## WORK REQUEST
State the number of lines in the following data that contain the string "specific", and nothing else.

## MATERIAL FOR THIS EXERCISE
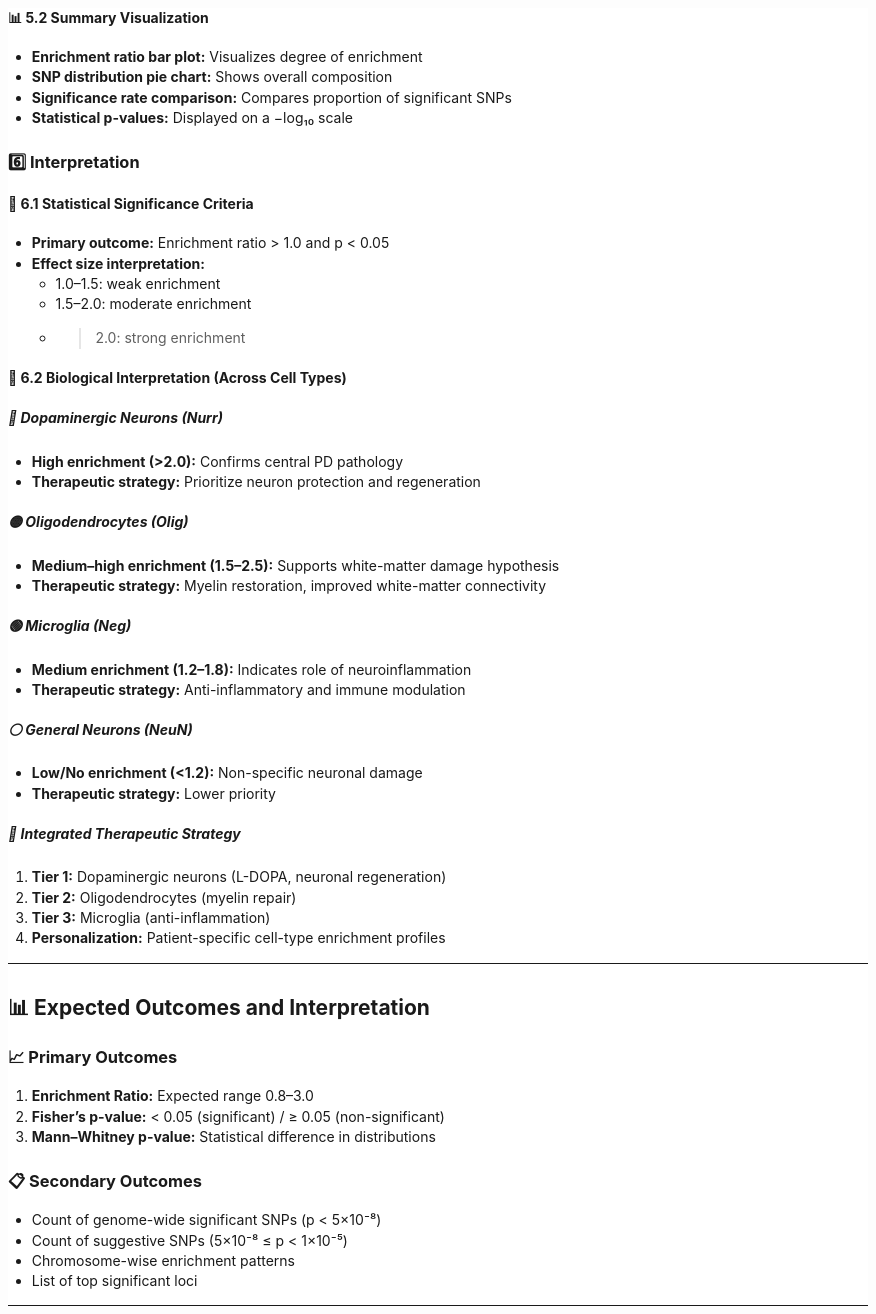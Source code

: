 #### 📊 **5.2 Summary Visualization**
- **Enrichment ratio bar plot:** Visualizes degree of enrichment  
- **SNP distribution pie chart:** Shows overall composition  
- **Significance rate comparison:** Compares proportion of significant SNPs  
- **Statistical p-values:** Displayed on a −log₁₀ scale

### 6️⃣ **Interpretation**

#### 🎯 **6.1 Statistical Significance Criteria**
- **Primary outcome:** Enrichment ratio > 1.0 and p < 0.05  
- **Effect size interpretation:**
  - 1.0–1.5: weak enrichment  
  - 1.5–2.0: moderate enrichment  
  - >2.0: strong enrichment

#### 🧬 **6.2 Biological Interpretation (Across Cell Types)**

##### **🔴 Dopaminergic Neurons (Nurr)**
- **High enrichment (>2.0):** Confirms central PD pathology  
- **Therapeutic strategy:** Prioritize neuron protection and regeneration

##### **🟡 Oligodendrocytes (Olig)**  
- **Medium–high enrichment (1.5–2.5):** Supports white-matter damage hypothesis  
- **Therapeutic strategy:** Myelin restoration, improved white-matter connectivity

##### **🟢 Microglia (Neg)**
- **Medium enrichment (1.2–1.8):** Indicates role of neuroinflammation  
- **Therapeutic strategy:** Anti-inflammatory and immune modulation

##### **⚪ General Neurons (NeuN)**
- **Low/No enrichment (<1.2):** Non-specific neuronal damage  
- **Therapeutic strategy:** Lower priority

##### **🎯 Integrated Therapeutic Strategy**
1. **Tier 1:** Dopaminergic neurons (L-DOPA, neuronal regeneration)  
2. **Tier 2:** Oligodendrocytes (myelin repair)  
3. **Tier 3:** Microglia (anti-inflammation)  
4. **Personalization:** Patient-specific cell-type enrichment profiles

---

## 📊 Expected Outcomes and Interpretation

### 📈 **Primary Outcomes**
1. **Enrichment Ratio:** Expected range 0.8–3.0  
2. **Fisher’s p-value:** < 0.05 (significant) / ≥ 0.05 (non-significant)  
3. **Mann–Whitney p-value:** Statistical difference in distributions

### 📋 **Secondary Outcomes**
- Count of genome-wide significant SNPs (p < 5×10⁻⁸)  
- Count of suggestive SNPs (5×10⁻⁸ ≤ p < 1×10⁻⁵)  
- Chromosome-wise enrichment patterns  
- List of top significant loci

---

## YOUR RESPONSE
2